Read Metropolitan Online

Authors: Walter Jon Williams

Tags: #urban fantasy, #magic, #science fiction, #cyberpunk, #constantine, #high fantasy, #alternate world, #hugo award, #new weird, #metropolitan, #farfuture, #walter jon williams, #city on fire, #nebula nominee, #aiah, #plasm, #world city

Metropolitan (43 page)

“This way, miss!” a guard says, opening the sliding rear door to a small van. His tone shows impatience. Aiah jumps into the back along with Red and Trucker. In the instant before the door slams she glances up at the screens and sees only orange fire.

The van is in motion before the factory door has completely slid open. Aiah balances herself against a violent turn as the van swings into traffic, its horn bleating to clear pedestrians out of the way.

The driver looks at Aiah through mirrored shieldglasses. “Where do you need to go, miss?” he says. “We haven’t been left instructions.”

“Take me to Rocketman trackline station,” she says.

“I don’t know where that is. I need directions.”

Aiah makes her way forward and slides into the passenger seat. In the rearview mirror she can see two other vehicles in convoy behind. Startled pedestrians are jumping out of the way of the vehicles.

“How are you people getting out?” she asks.
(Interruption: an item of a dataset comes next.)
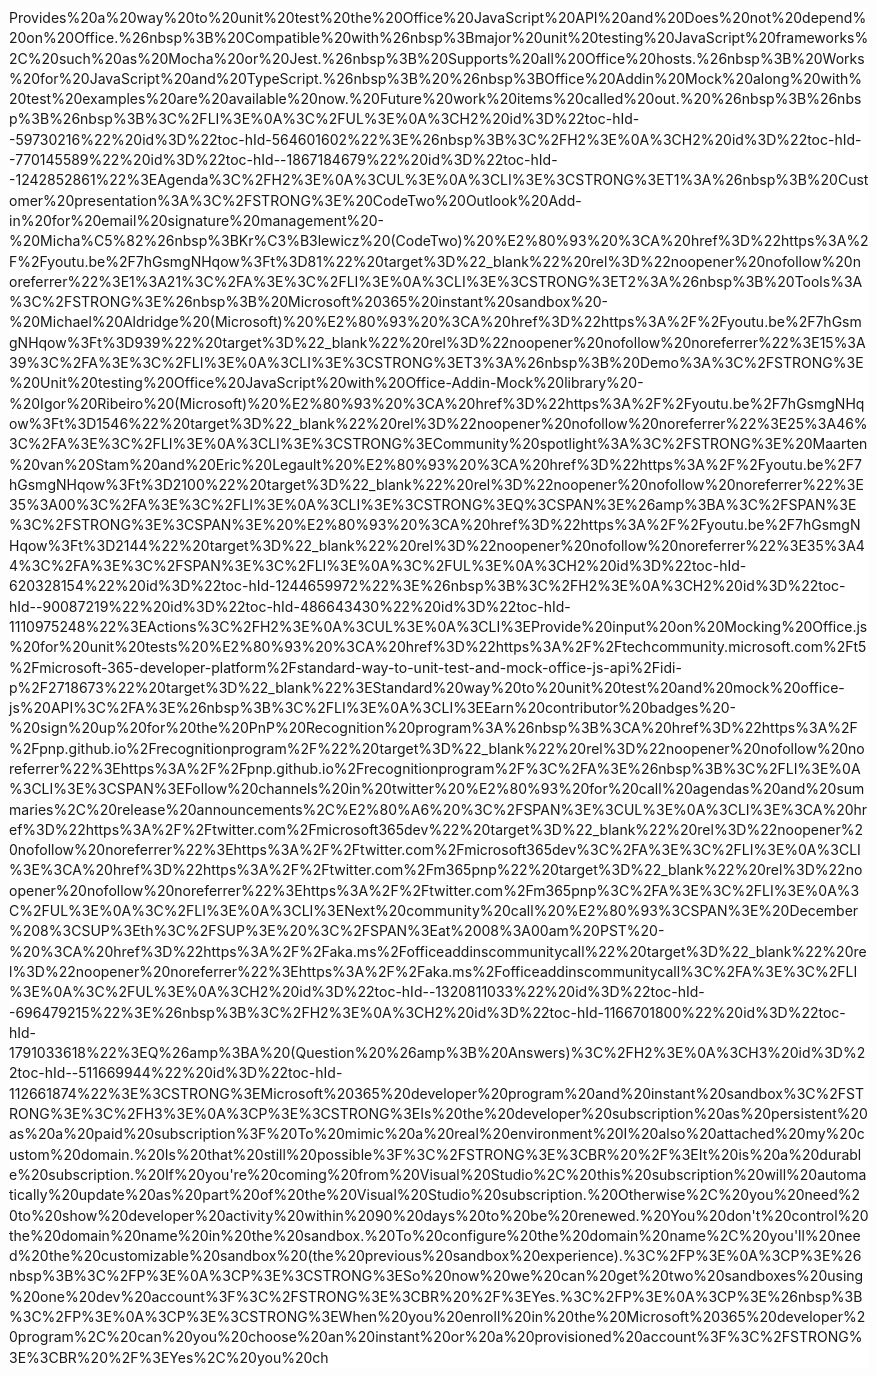 Provides%20a%20way%20to%20unit%20test%20the%20Office%20JavaScript%20API%20and%20Does%20not%20depend%20on%20Office.%26nbsp%3B%20Compatible%20with%26nbsp%3Bmajor%20unit%20testing%20JavaScript%20frameworks%2C%20such%20as%20Mocha%20or%20Jest.%26nbsp%3B%20Supports%20all%20Office%20hosts.%26nbsp%3B%20Works%20for%20JavaScript%20and%20TypeScript.%26nbsp%3B%20%26nbsp%3BOffice%20Addin%20Mock%20along%20with%20test%20examples%20are%20available%20now.%20Future%20work%20items%20called%20out.%20%26nbsp%3B%26nbsp%3B%26nbsp%3B%3C%2FLI%3E%0A%3C%2FUL%3E%0A%3CH2%20id%3D%22toc-hId\--59730216%22%20id%3D%22toc-hId-564601602%22%3E%26nbsp%3B%3C%2FH2%3E%0A%3CH2%20id%3D%22toc-hId\--770145589%22%20id%3D%22toc-hId\--1867184679%22%20id%3D%22toc-hId\--1242852861%22%3EAgenda%3C%2FH2%3E%0A%3CUL%3E%0A%3CLI%3E%3CSTRONG%3ET1%3A%26nbsp%3B%20Customer%20presentation%3A%3C%2FSTRONG%3E%20CodeTwo%20Outlook%20Add-in%20for%20email%20signature%20management%20-%20Micha%C5%82%26nbsp%3BKr%C3%B3lewicz%20(CodeTwo)%20%E2%80%93%20%3CA%20href%3D%22https%3A%2F%2Fyoutu.be%2F7hGsmgNHqow%3Ft%3D81%22%20target%3D%22_blank%22%20rel%3D%22noopener%20nofollow%20noreferrer%22%3E1%3A21%3C%2FA%3E%3C%2FLI%3E%0A%3CLI%3E%3CSTRONG%3ET2%3A%26nbsp%3B%20Tools%3A%3C%2FSTRONG%3E%26nbsp%3B%20Microsoft%20365%20instant%20sandbox%20-%20Michael%20Aldridge%20(Microsoft)%20%E2%80%93%20%3CA%20href%3D%22https%3A%2F%2Fyoutu.be%2F7hGsmgNHqow%3Ft%3D939%22%20target%3D%22_blank%22%20rel%3D%22noopener%20nofollow%20noreferrer%22%3E15%3A39%3C%2FA%3E%3C%2FLI%3E%0A%3CLI%3E%3CSTRONG%3ET3%3A%26nbsp%3B%20Demo%3A%3C%2FSTRONG%3E%20Unit%20testing%20Office%20JavaScript%20with%20Office-Addin-Mock%20library%20-%20Igor%20Ribeiro%20(Microsoft)%20%E2%80%93%20%3CA%20href%3D%22https%3A%2F%2Fyoutu.be%2F7hGsmgNHqow%3Ft%3D1546%22%20target%3D%22_blank%22%20rel%3D%22noopener%20nofollow%20noreferrer%22%3E25%3A46%3C%2FA%3E%3C%2FLI%3E%0A%3CLI%3E%3CSTRONG%3ECommunity%20spotlight%3A%3C%2FSTRONG%3E%20Maarten%20van%20Stam%20and%20Eric%20Legault%20%E2%80%93%20%3CA%20href%3D%22https%3A%2F%2Fyoutu.be%2F7hGsmgNHqow%3Ft%3D2100%22%20target%3D%22_blank%22%20rel%3D%22noopener%20nofollow%20noreferrer%22%3E35%3A00%3C%2FA%3E%3C%2FLI%3E%0A%3CLI%3E%3CSTRONG%3EQ%3CSPAN%3E%26amp%3BA%3C%2FSPAN%3E%3C%2FSTRONG%3E%3CSPAN%3E%20%E2%80%93%20%3CA%20href%3D%22https%3A%2F%2Fyoutu.be%2F7hGsmgNHqow%3Ft%3D2144%22%20target%3D%22_blank%22%20rel%3D%22noopener%20nofollow%20noreferrer%22%3E35%3A44%3C%2FA%3E%3C%2FSPAN%3E%3C%2FLI%3E%0A%3C%2FUL%3E%0A%3CH2%20id%3D%22toc-hId-620328154%22%20id%3D%22toc-hId-1244659972%22%3E%26nbsp%3B%3C%2FH2%3E%0A%3CH2%20id%3D%22toc-hId\--90087219%22%20id%3D%22toc-hId-486643430%22%20id%3D%22toc-hId-1110975248%22%3EActions%3C%2FH2%3E%0A%3CUL%3E%0A%3CLI%3EProvide%20input%20on%20Mocking%20Office.js%20for%20unit%20tests%20%E2%80%93%20%3CA%20href%3D%22https%3A%2F%2Ftechcommunity.microsoft.com%2Ft5%2Fmicrosoft-365-developer-platform%2Fstandard-way-to-unit-test-and-mock-office-js-api%2Fidi-p%2F2718673%22%20target%3D%22_blank%22%3EStandard%20way%20to%20unit%20test%20and%20mock%20office-js%20API%3C%2FA%3E%26nbsp%3B%3C%2FLI%3E%0A%3CLI%3EEarn%20contributor%20badges%20-%20sign%20up%20for%20the%20PnP%20Recognition%20program%3A%26nbsp%3B%3CA%20href%3D%22https%3A%2F%2Fpnp.github.io%2Frecognitionprogram%2F%22%20target%3D%22_blank%22%20rel%3D%22noopener%20nofollow%20noreferrer%22%3Ehttps%3A%2F%2Fpnp.github.io%2Frecognitionprogram%2F%3C%2FA%3E%26nbsp%3B%3C%2FLI%3E%0A%3CLI%3E%3CSPAN%3EFollow%20channels%20in%20twitter%20%E2%80%93%20for%20call%20agendas%20and%20summaries%2C%20release%20announcements%2C%E2%80%A6%20%3C%2FSPAN%3E%3CUL%3E%0A%3CLI%3E%3CA%20href%3D%22https%3A%2F%2Ftwitter.com%2Fmicrosoft365dev%22%20target%3D%22_blank%22%20rel%3D%22noopener%20nofollow%20noreferrer%22%3Ehttps%3A%2F%2Ftwitter.com%2Fmicrosoft365dev%3C%2FA%3E%3C%2FLI%3E%0A%3CLI%3E%3CA%20href%3D%22https%3A%2F%2Ftwitter.com%2Fm365pnp%22%20target%3D%22_blank%22%20rel%3D%22noopener%20nofollow%20noreferrer%22%3Ehttps%3A%2F%2Ftwitter.com%2Fm365pnp%3C%2FA%3E%3C%2FLI%3E%0A%3C%2FUL%3E%0A%3C%2FLI%3E%0A%3CLI%3ENext%20community%20call%20%E2%80%93%3CSPAN%3E%20December%208%3CSUP%3Eth%3C%2FSUP%3E%20%3C%2FSPAN%3Eat%2008%3A00am%20PST%20-%20%3CA%20href%3D%22https%3A%2F%2Faka.ms%2Fofficeaddinscommunitycall%22%20target%3D%22_blank%22%20rel%3D%22noopener%20noreferrer%22%3Ehttps%3A%2F%2Faka.ms%2Fofficeaddinscommunitycall%3C%2FA%3E%3C%2FLI%3E%0A%3C%2FUL%3E%0A%3CH2%20id%3D%22toc-hId\--1320811033%22%20id%3D%22toc-hId\--696479215%22%3E%26nbsp%3B%3C%2FH2%3E%0A%3CH2%20id%3D%22toc-hId-1166701800%22%20id%3D%22toc-hId-1791033618%22%3EQ%26amp%3BA%20(Question%20%26amp%3B%20Answers)%3C%2FH2%3E%0A%3CH3%20id%3D%22toc-hId\--511669944%22%20id%3D%22toc-hId-112661874%22%3E%3CSTRONG%3EMicrosoft%20365%20developer%20program%20and%20instant%20sandbox%3C%2FSTRONG%3E%3C%2FH3%3E%0A%3CP%3E%3CSTRONG%3EIs%20the%20developer%20subscription%20as%20persistent%20as%20a%20paid%20subscription%3F%20To%20mimic%20a%20real%20environment%20I%20also%20attached%20my%20custom%20domain.%20Is%20that%20still%20possible%3F%3C%2FSTRONG%3E%3CBR%20%2F%3EIt%20is%20a%20durable%20subscription.%20If%20you\'re%20coming%20from%20Visual%20Studio%2C%20this%20subscription%20will%20automatically%20update%20as%20part%20of%20the%20Visual%20Studio%20subscription.%20Otherwise%2C%20you%20need%20to%20show%20developer%20activity%20within%2090%20days%20to%20be%20renewed.%20You%20don\'t%20control%20the%20domain%20name%20in%20the%20sandbox.%20To%20configure%20the%20domain%20name%2C%20you\'ll%20need%20the%20customizable%20sandbox%20(the%20previous%20sandbox%20experience).%3C%2FP%3E%0A%3CP%3E%26nbsp%3B%3C%2FP%3E%0A%3CP%3E%3CSTRONG%3ESo%20now%20we%20can%20get%20two%20sandboxes%20using%20one%20dev%20account%3F%3C%2FSTRONG%3E%3CBR%20%2F%3EYes.%3C%2FP%3E%0A%3CP%3E%26nbsp%3B%3C%2FP%3E%0A%3CP%3E%3CSTRONG%3EWhen%20you%20enroll%20in%20the%20Microsoft%20365%20developer%20program%2C%20can%20you%20choose%20an%20instant%20or%20a%20provisioned%20account%3F%3C%2FSTRONG%3E%3CBR%20%2F%3EYes%2C%20you%20ch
“InterMetropolitan Highway,” the driver says. “We’ll be out of Jaspeer in less than ninety minutes, traffic willing.”

Aiah stares at a flash in the rearview mirror, a bloom of orange and black.

Her heart gives a cry of anguish.

“The factory!” she says. “It’s on fire!”

The driver gives her another expressionless look. “When mages clean,” he says, “they clean.”

*

09:00.

New Central Line to Mudki Station. Mudki is huge, and Aiah makes a point of wandering through a lot of it, making it difficult for any plasm hound to trace exactly where she intends to go. She buys fresh bread and rolls from a vendor, then takes the Red Line home.

10:44.

Aiah walks through the door of Loeno Towers. She had hoped to enter unseen but the doorman — not the one she’d taken to the chromo — smiles and opens the door for her. She offers him a roll and tells him she’d gone out for breakfast supplies.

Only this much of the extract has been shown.